__Requirement__: Copy all data exactly. Skip pictures.

Segment Start: Listed records

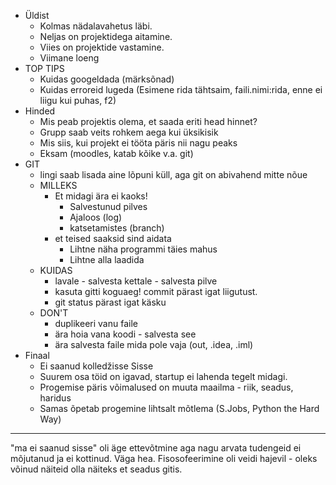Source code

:* Üldist
    * Kolmas nädalavahetus läbi.
    * Neljas on projektidega aitamine.
    * Viies on projektide vastamine.
    * Viimane loeng
* TOP TIPS
    * Kuidas googeldada (märksõnad)
    * Kuidas erroreid lugeda (Esimene rida tähtsaim, faili.nimi:rida, enne ei liigu kui puhas, f2)
* Hinded
    * Mis peab projektis olema, et saada eriti head hinnet?
    * Grupp saab veits rohkem aega kui üksikisik
    * Mis siis, kui projekt ei tööta päris nii nagu peaks
    * Eksam (moodles, katab kõike v.a. git)
* GIT
    * lingi saab lisada aine lõpuni küll, aga git on abivahend mitte nõue
    * MILLEKS
        * Et midagi ära ei kaoks!
            * Salvestunud pilves
            * Ajaloos (log)
            * katsetamistes (branch)
        * et teised saaksid sind aidata
            * Lihtne näha programmi täies mahus
            * Lihtne alla laadida
    * KUIDAS
        * lavale - salvesta kettale - salvesta pilve
        * kasuta gitti koguaeg! commit pärast igat liigutust.
        * git status pärast igat käsku
    * DON'T
        * duplikeeri vanu faile
        * ära hoia vana koodi - salvesta see
        * ära salvesta faile mida pole vaja (out, .idea, .iml)
* Finaal
    * Ei saanud kolledžisse Sisse
    * Suurem osa töid on igavad, startup ei lahenda tegelt midagi.
    * Progemise päris võimalused on muuta maailma - riik, seadus, haridus
    * Samas õpetab progemine lihtsalt mõtlema (S.Jobs, Python the Hard Way)

-----------------

"ma ei saanud sisse" oli äge ettevõtmine aga nagu arvata tudengeid ei mõjutanud ja ei kottinud. Väga hea.
Fisosofeerimine oli veidi hajevil - oleks võinud näiteid olla näiteks et seadus gitis.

Segment End: Listed records

__Response area__:
Source code

:* Üldist
    * Kolmas nädalavahetus läbi.
    * Neljas on projektidega aitamine.
    * Viies on projektide vastamine.
    * Viimane loeng
* TOP TIPS
    * Kuidas googeldada (märksõnad)
    * Kuidas erroreid lugeda (Esimene rida tähtsaim, faili.nimi:rida, enne ei liigu kui puhas, f2)
* Hinded
    * Mis peab projektis olema, et saada eriti head hinnet?
    * Grupp saab veits rohkem aega kui üksikisik
    * Mis siis, kui projekt ei tööta päris nii nagu peaks
    * Eksam (moodles, katab kõike v.a. git)
* GIT
    * lingi saab lisada aine lõpuni küll, aga git on abivahend mitte nõue
    * MILLEKS
        * Et midagi ära ei kaoks!
            * Salvestunud pilves
            * Ajaloos (log)
            * katsetamistes (branch)
        * et teised saaksid sind aidata
            * Lihtne näha programmi täies mahus
            * Lihtne alla laadida
    * KUIDAS
        * lavale - salvesta kettale - salvesta pilve
        * kasuta gitti koguaeg! commit pärast igat liigutust.
        * git status pärast igat käsku
    * DON'T
        * duplikeeri vanu faile
        * ära hoia vana koodi - salvesta see
        * ära salvesta faile mida pole vaja (out, .idea, .iml)
* Finaal
    * Ei saanud kolledžisse Sisse
    * Suurem osa töid on igavad, startup ei lahenda tegelt midagi.
    * Progemise päris võimalused on muuta maailma - riik, seadus, haridus
    * Samas õpetab progemine lihtsalt mõtlema (S.Jobs, Python the Hard Way)

-----------------

"ma ei saanud sisse" oli äge ettevõtmine aga nagu arvata tudengeid ei mõjutanud ja ei kottinud. Väga hea.
Fisosofeerimine oli veidi hajevil - oleks võinud näiteid olla näiteks et seadus gitis.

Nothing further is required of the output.